* TASK INPUTS:
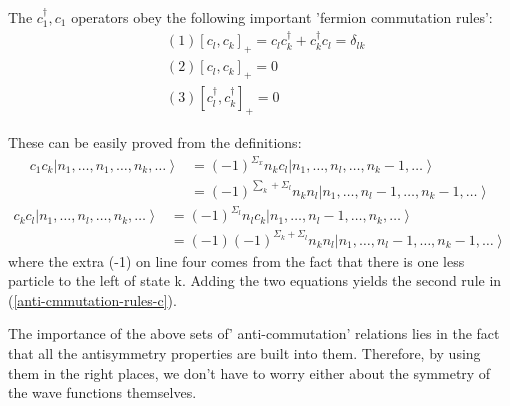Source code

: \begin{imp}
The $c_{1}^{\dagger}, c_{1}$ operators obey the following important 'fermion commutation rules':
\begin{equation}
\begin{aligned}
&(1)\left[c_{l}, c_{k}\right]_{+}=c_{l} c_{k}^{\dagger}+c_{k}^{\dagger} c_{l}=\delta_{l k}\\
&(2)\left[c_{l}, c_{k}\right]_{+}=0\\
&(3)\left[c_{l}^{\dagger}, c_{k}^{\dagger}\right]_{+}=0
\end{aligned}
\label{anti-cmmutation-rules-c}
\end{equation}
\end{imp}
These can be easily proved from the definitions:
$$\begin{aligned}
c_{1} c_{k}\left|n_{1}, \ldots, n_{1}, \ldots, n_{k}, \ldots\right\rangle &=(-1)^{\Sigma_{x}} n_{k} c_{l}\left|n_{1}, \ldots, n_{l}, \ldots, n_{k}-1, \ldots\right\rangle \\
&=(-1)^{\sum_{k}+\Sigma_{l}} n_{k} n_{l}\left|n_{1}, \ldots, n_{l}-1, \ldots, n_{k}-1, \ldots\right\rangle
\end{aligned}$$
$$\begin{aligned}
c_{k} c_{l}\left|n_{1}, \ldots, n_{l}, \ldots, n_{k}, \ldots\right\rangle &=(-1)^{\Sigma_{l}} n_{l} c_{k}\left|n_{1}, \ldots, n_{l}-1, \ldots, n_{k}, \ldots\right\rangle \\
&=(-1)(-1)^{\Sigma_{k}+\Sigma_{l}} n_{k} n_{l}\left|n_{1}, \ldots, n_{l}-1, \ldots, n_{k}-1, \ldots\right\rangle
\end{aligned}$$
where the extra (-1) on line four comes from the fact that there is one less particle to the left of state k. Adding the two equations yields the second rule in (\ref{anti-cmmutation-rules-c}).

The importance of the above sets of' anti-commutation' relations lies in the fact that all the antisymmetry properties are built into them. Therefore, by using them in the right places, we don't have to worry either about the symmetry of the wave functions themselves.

==

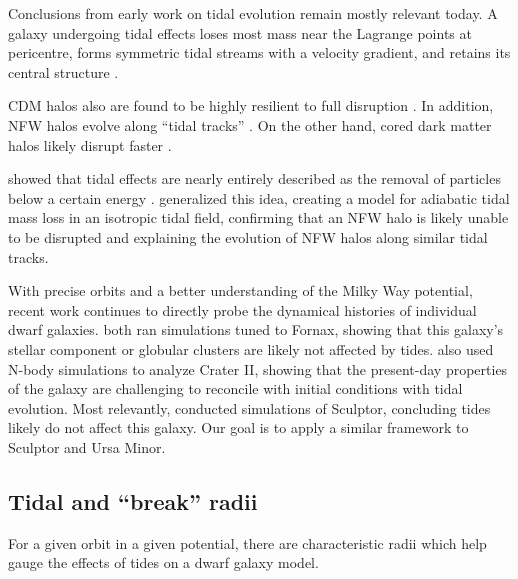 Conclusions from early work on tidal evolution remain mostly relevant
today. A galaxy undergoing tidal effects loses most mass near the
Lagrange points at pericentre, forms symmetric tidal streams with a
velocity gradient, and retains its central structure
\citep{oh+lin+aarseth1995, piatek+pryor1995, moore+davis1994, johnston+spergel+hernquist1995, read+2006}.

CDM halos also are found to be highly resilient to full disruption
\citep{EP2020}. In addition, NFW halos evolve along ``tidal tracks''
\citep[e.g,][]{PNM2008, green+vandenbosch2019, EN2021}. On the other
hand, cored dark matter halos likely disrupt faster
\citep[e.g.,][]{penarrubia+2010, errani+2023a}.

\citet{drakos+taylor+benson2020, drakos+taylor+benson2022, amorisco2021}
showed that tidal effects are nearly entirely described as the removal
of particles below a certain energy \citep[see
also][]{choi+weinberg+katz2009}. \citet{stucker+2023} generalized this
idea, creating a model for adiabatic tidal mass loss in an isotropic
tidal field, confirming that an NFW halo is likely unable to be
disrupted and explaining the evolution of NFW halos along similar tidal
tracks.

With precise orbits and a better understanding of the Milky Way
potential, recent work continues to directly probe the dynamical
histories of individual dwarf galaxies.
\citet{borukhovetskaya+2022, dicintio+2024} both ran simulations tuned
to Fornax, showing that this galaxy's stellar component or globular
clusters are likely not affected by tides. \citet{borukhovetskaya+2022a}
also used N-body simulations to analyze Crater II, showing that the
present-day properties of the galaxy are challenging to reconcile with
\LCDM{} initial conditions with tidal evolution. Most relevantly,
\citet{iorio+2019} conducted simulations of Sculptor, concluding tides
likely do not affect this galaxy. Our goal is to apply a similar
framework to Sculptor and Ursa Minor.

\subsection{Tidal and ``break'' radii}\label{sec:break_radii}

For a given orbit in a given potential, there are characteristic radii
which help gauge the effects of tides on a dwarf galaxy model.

* YOUR TASK: The required output is the stretch of entries above from the line containing "idea, creating a" through the line containing "which help gauge", reproduced exactly.

* TASK ANSWER:
idea, creating a model for adiabatic tidal mass loss in an isotropic
tidal field, confirming that an NFW halo is likely unable to be
disrupted and explaining the evolution of NFW halos along similar tidal
tracks.

With precise orbits and a better understanding of the Milky Way
potential, recent work continues to directly probe the dynamical
histories of individual dwarf galaxies.
\citet{borukhovetskaya+2022, dicintio+2024} both ran simulations tuned
to Fornax, showing that this galaxy's stellar component or globular
clusters are likely not affected by tides. \citet{borukhovetskaya+2022a}
also used N-body simulations to analyze Crater II, showing that the
present-day properties of the galaxy are challenging to reconcile with
\LCDM{} initial conditions with tidal evolution. Most relevantly,
\citet{iorio+2019} conducted simulations of Sculptor, concluding tides
likely do not affect this galaxy. Our goal is to apply a similar
framework to Sculptor and Ursa Minor.

\subsection{Tidal and ``break'' radii}\label{sec:break_radii}

For a given orbit in a given potential, there are characteristic radii
which help gauge the effects of tides on a dwarf galaxy model.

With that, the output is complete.